*** DATASET RECORDS ***
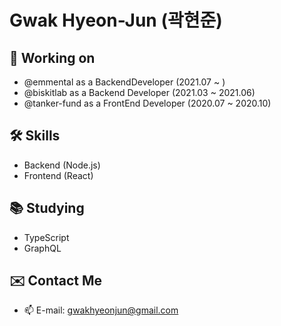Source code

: # Gwak Hyeon-Jun (곽현준)

## 🔭 Working on
- @emmental as a BackendDeveloper (2021.07 ~ )
- @biskitlab as a Backend Developer (2021.03 ~ 2021.06)
- @tanker-fund as a FrontEnd Developer (2020.07 ~ 2020.10)

## 🛠 Skills

- Backend (Node.js)
- Frontend (React)

## 📚 Studying

- TypeScript
- GraphQL

## ✉️ Contact Me

- 📫 E-mail: gwakhyeonjun@gmail.com
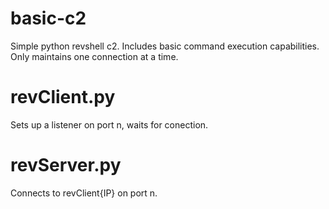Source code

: # basic-c2
Simple python revshell c2.
Includes basic command execution capabilities.
Only maintains one connection at a time.

# revClient.py
Sets up a listener on port n, waits for conection.

# revServer.py
Connects to revClient{IP} on port n.

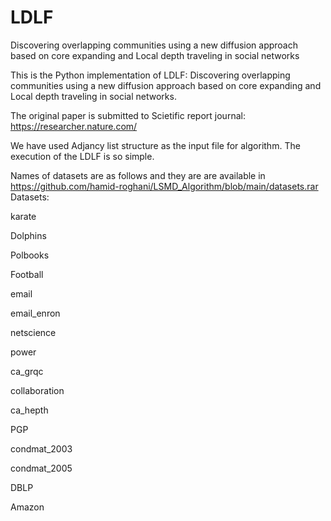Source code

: # LDLF
Discovering overlapping communities using a new diffusion approach based on core expanding and Local depth traveling in social networks

This is the Python implementation of LDLF: Discovering overlapping communities using a new diffusion approach based on core expanding and Local depth traveling in social networks.

The original paper is submitted to Scietific report journal: https://researcher.nature.com/

We have used Adjancy list structure as the input file for algorithm. The execution of the LDLF is so simple. 

Names of datasets are as follows and they are are available in https://github.com/hamid-roghani/LSMD_Algorithm/blob/main/datasets.rar
Datasets:

karate

Dolphins

Polbooks

Football

email

email_enron

netscience

power

ca_grqc

collaboration

ca_hepth

PGP

condmat_2003

condmat_2005

DBLP

Amazon
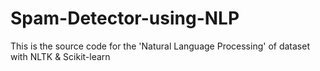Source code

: # Spam-Detector-using-NLP
This is the source code for the 'Natural Language Processing' of dataset with NLTK &amp; Scikit-learn
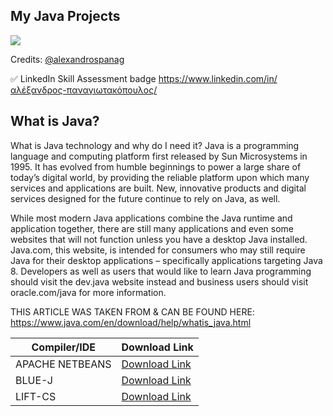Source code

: My Java Projects
---


<img src="https://img.shields.io/bower/l/mi">


Credits: [@alexandrospanag](https://github.com/alexandrospanag)



✅ LinkedIn Skill Assessment badge
https://www.linkedin.com/in/αλέξανδρος-παναγιωτακόπουλος/



What is Java?
----
What is Java technology and why do I need it?
Java is a programming language and computing platform first released by Sun Microsystems in 1995. It has evolved from humble beginnings to power a large share of today’s digital world, by providing the reliable platform upon which many services and applications are built. New, innovative products and digital services designed for the future continue to rely on Java, as well.

While most modern Java applications combine the Java runtime and application together, there are still many applications and even some websites that will not function unless you have a desktop Java installed. Java.com, this website, is intended for consumers who may still require Java for their desktop applications – specifically applications targeting Java 8. Developers as well as users that would like to learn Java programming should visit the dev.java website instead and business users should visit oracle.com/java for more information.


THIS ARTICLE WAS TAKEN FROM & CAN BE FOUND HERE: https://www.java.com/en/download/help/whatis_java.html




| Compiler/IDE | Download Link |
| --------------- | ---------------- |
| APACHE NETBEANS | [Download Link](http://netbeans.apache.org) |
| BLUE-J | [Download Link](https://www.bluej.org) |
| LIFT-CS | [Download Link](https://lift.cs.princeton.edu/java/windows/) |
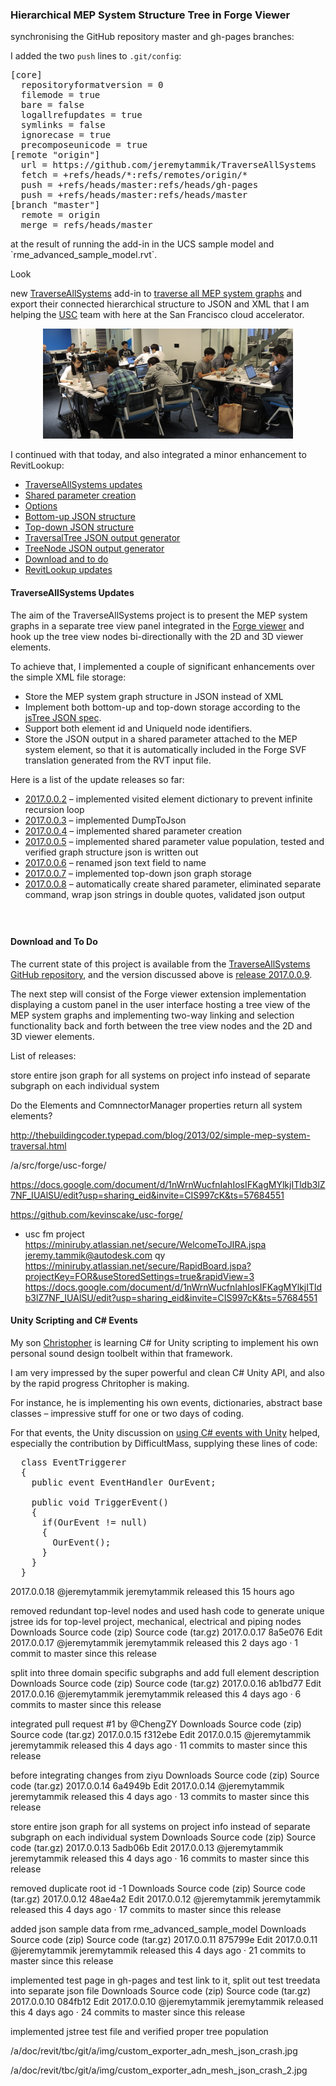 <head>
<title>The Building Coder</title>
<meta http-equiv="Content-Type" content="text/html; charset=utf-8"/>
<link rel="stylesheet" type="text/css" href="3dwc.css"/>
<script src="https://cdn.rawgit.com/google/code-prettify/master/loader/run_prettify.js?autoload=true" defer="defer"></script>
</head>

<!---

MEP System Structure in Hierarchical JSON Graph #revitapi #3dwebcoder @AutodeskForge #ForgeDevCon #3dwebaccel

&ndash; ...

-->

### Hierarchical MEP System Structure Tree in Forge Viewer


synchronising the GitHub repository master and gh-pages branches:

I added the two `push` lines to `.git/config`:

<pre class="prettyprint">
[core]
  repositoryformatversion = 0
  filemode = true
  bare = false
  logallrefupdates = true
  symlinks = false
  ignorecase = true
  precomposeunicode = true
[remote "origin"]
  url = https://github.com/jeremytammik/TraverseAllSystems
  fetch = +refs/heads/*:refs/remotes/origin/*
  push = +refs/heads/master:refs/heads/gh-pages
  push = +refs/heads/master:refs/heads/master
[branch "master"]
  remote = origin
  merge = refs/heads/master
</pre>at the result of running the add-in in the UCS sample model and `rme_advanced_sample_model.rvt`.

Look

new [TraverseAllSystems](https://github.com/jeremytammik/TraverseAllSystems) add-in
to [traverse all MEP system graphs](http://thebuildingcoder.typepad.com/blog/2016/06/traversing-and-exporting-all-mep-system-graphs.html) and
export their connected hierarchical structure to JSON and XML that I am helping
the [USC](http://www.usc.edu) team with here at the San Francisco cloud accelerator.

<center>
<img src="img/2016-06_sf_accelerator.jpg" alt="San Francisco cloud accelerator" width="400">
</center>

I continued with that today, and also integrated a minor enhancement to RevitLookup:

- [TraverseAllSystems updates](#1)
- [Shared parameter creation](#2)
- [Options](#3)
- [Bottom-up JSON structure](#4)
- [Top-down JSON structure](#5)
- [TraversalTree JSON output generator](#6)
- [TreeNode JSON output generator](#7)
- [Download and to do](#8)
- [RevitLookup updates](#9)


#### <a name="1"></a>TraverseAllSystems Updates

The aim of the TraverseAllSystems project is to present the MEP system graphs in a separate tree view panel integrated in
the [Forge viewer](https://developer.autodesk.com/en/docs/viewer/v2/overview) and
hook up the tree view nodes bi-directionally with the 2D and 3D viewer elements.

To achieve that, I implemented a couple of significant enhancements over the simple XML file storage:

- Store the MEP system graph structure in JSON instead of XML
- Implement both bottom-up and top-down storage according to
the [jsTree JSON spec](https://www.jstree.com/docs/json).
- Support both element id and UniqueId node identifiers.
- Store the JSON output in a shared parameter attached to the MEP system element,
so that it is automatically included in the Forge SVF translation generated from the RVT input file.

Here is a list of the update releases so far:

- [2017.0.0.2](https://github.com/jeremytammik/TraverseAllSystems/releases/tag/2017.0.0.2) &ndash; implemented visited element dictionary to prevent infinite recursion loop
- [2017.0.0.3](https://github.com/jeremytammik/TraverseAllSystems/releases/tag/2017.0.0.3) &ndash; implemented DumpToJson
- [2017.0.0.4](https://github.com/jeremytammik/TraverseAllSystems/releases/tag/2017.0.0.4) &ndash; implemented shared parameter creation
- [2017.0.0.5](https://github.com/jeremytammik/TraverseAllSystems/releases/tag/2017.0.0.5) &ndash; implemented shared parameter value population, tested and verified graph structure json is written out
- [2017.0.0.6](https://github.com/jeremytammik/TraverseAllSystems/releases/tag/2017.0.0.6) &ndash; renamed json text field to name
- [2017.0.0.7](https://github.com/jeremytammik/TraverseAllSystems/releases/tag/2017.0.0.7) &ndash; implemented top-down json graph storage
- [2017.0.0.8](https://github.com/jeremytammik/TraverseAllSystems/releases/tag/2017.0.0.8) &ndash; automatically create shared parameter, eliminated separate command, wrap json strings in double quotes, validated json output

#### <a name="2"></a>


<pre class="prettyprint">
</pre>

#### <a name="6"></a>


<pre class="code">
</pre>


#### <a name="8"></a>Download and To Do

The current state of this project is available from
the [TraverseAllSystems GitHub repository](https://github.com/jeremytammik/TraverseAllSystems), and the version discussed above
is [release 2017.0.0.9](https://github.com/jeremytammik/TraverseAllSystems/releases/tag/2017.0.0.9).

The next step will consist of the Forge viewer extension implementation displaying a custom panel in the user interface hosting a tree view of the MEP system graphs and implementing two-way linking and selection functionality back and forth between the tree view nodes and the 2D and 3D viewer elements.

List of releases:


store entire json graph for all systems on project info instead of separate subgraph on each individual system


Do the Elements and ComnnectorManager properties return all system elements?

http://thebuildingcoder.typepad.com/blog/2013/02/simple-mep-system-traversal.html

/a/src/forge/usc-forge/

https://docs.google.com/document/d/1nWrnWucfnIahIosIFKagMYlkjITldb3lZ7NF_IUAlSU/edit?usp=sharing_eid&invite=CIS997cK&ts=57684551

https://github.com/kevinscake/usc-forge/

- usc fm project
  https://miniruby.atlassian.net/secure/WelcomeToJIRA.jspa jeremy.tammik@autodesk.com qy
  https://miniruby.atlassian.net/secure/RapidBoard.jspa?projectKey=FOR&useStoredSettings=true&rapidView=3
  https://docs.google.com/document/d/1nWrnWucfnIahIosIFKagMYlkjITldb3lZ7NF_IUAlSU/edit?usp=sharing_eid&invite=CIS997cK&ts=57684551



#### <a name="6"></a>Unity Scripting and C# Events

My son [Christopher](http://tammik.ca) is learning C# for Unity scripting to implement his own personal sound design toolbelt within that framework.

I am very impressed by the super powerful and clean C# Unity API, and also by the rapid progress Chritopher is making.

For instance, he is implementing his own events, dictionaries, abstract base classes &ndash; impressive stuff for one or two days of coding.

For that events, the Unity discussion on [using C# events with Unity](http://forum.unity3d.com/threads/using-c-events-with-unity.58367) helped, especially the contribution by DifficultMass, supplying these lines of code:

<pre class="code">
  class EventTriggerer
  {
    public event EventHandler OurEvent;

    public void TriggerEvent()
    {
      if(OurEvent != null)
      {
        OurEvent();
      }
    }
  }
</pre>



2017.0.0.18
@jeremytammik jeremytammik released this 15 hours ago

removed redundant top-level nodes and used hash code to generate unique jstree ids for top-level project, mechanical, electrical and piping nodes
Downloads
Source code (zip)
Source code (tar.gz)
 2017.0.0.17
 8a5e076
Edit
2017.0.0.17
@jeremytammik jeremytammik released this 2 days ago · 1 commit to master since this release

split into three domain specific subgraphs and add full element description
Downloads
Source code (zip)
Source code (tar.gz)
 2017.0.0.16
 ab1bd77
Edit
2017.0.0.16
@jeremytammik jeremytammik released this 4 days ago · 6 commits to master since this release

integrated pull request #1 by @ChengZY
Downloads
Source code (zip)
Source code (tar.gz)
 2017.0.0.15
 f312ebe
Edit
2017.0.0.15
@jeremytammik jeremytammik released this 4 days ago · 11 commits to master since this release

before integrating changes from ziyu
Downloads
Source code (zip)
Source code (tar.gz)
 2017.0.0.14
 6a4949b
Edit
2017.0.0.14
@jeremytammik jeremytammik released this 4 days ago · 13 commits to master since this release

store entire json graph for all systems on project info instead of separate subgraph on each individual system
Downloads
Source code (zip)
Source code (tar.gz)
 2017.0.0.13
 5adb06b
Edit
2017.0.0.13
@jeremytammik jeremytammik released this 4 days ago · 16 commits to master since this release

removed duplicate root id -1
Downloads
Source code (zip)
Source code (tar.gz)
 2017.0.0.12
 48ae4a2
Edit
2017.0.0.12
@jeremytammik jeremytammik released this 4 days ago · 17 commits to master since this release

added json sample data from rme_advanced_sample_model
Downloads
Source code (zip)
Source code (tar.gz)
 2017.0.0.11
 875799e
Edit
2017.0.0.11
@jeremytammik jeremytammik released this 4 days ago · 21 commits to master since this release

implemented test page in gh-pages and test link to it, split out test treedata into separate json file
Downloads
Source code (zip)
Source code (tar.gz)
 2017.0.0.10
 084fb12
Edit
2017.0.0.10
@jeremytammik jeremytammik released this 4 days ago · 24 commits to master since this release

implemented jstree test file and verified proper tree population





/a/doc/revit/tbc/git/a/img/custom_exporter_adn_mesh_json_crash.jpg

/a/doc/revit/tbc/git/a/img/custom_exporter_adn_mesh_json_crash_2.jpg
***
* _INSTRUCTIONS FOR THE TASK_
Find the word "traveling" in the records, and report each line that has it.

* _EXERCISE RESPONSE_
Discovering overlapping communities using a new diffusion approach based on core expanding and Local depth traveling in social networks
This is the Python implementation of LDLF: Discovering overlapping communities using a new diffusion approach based on core expanding and Local depth traveling in social networks.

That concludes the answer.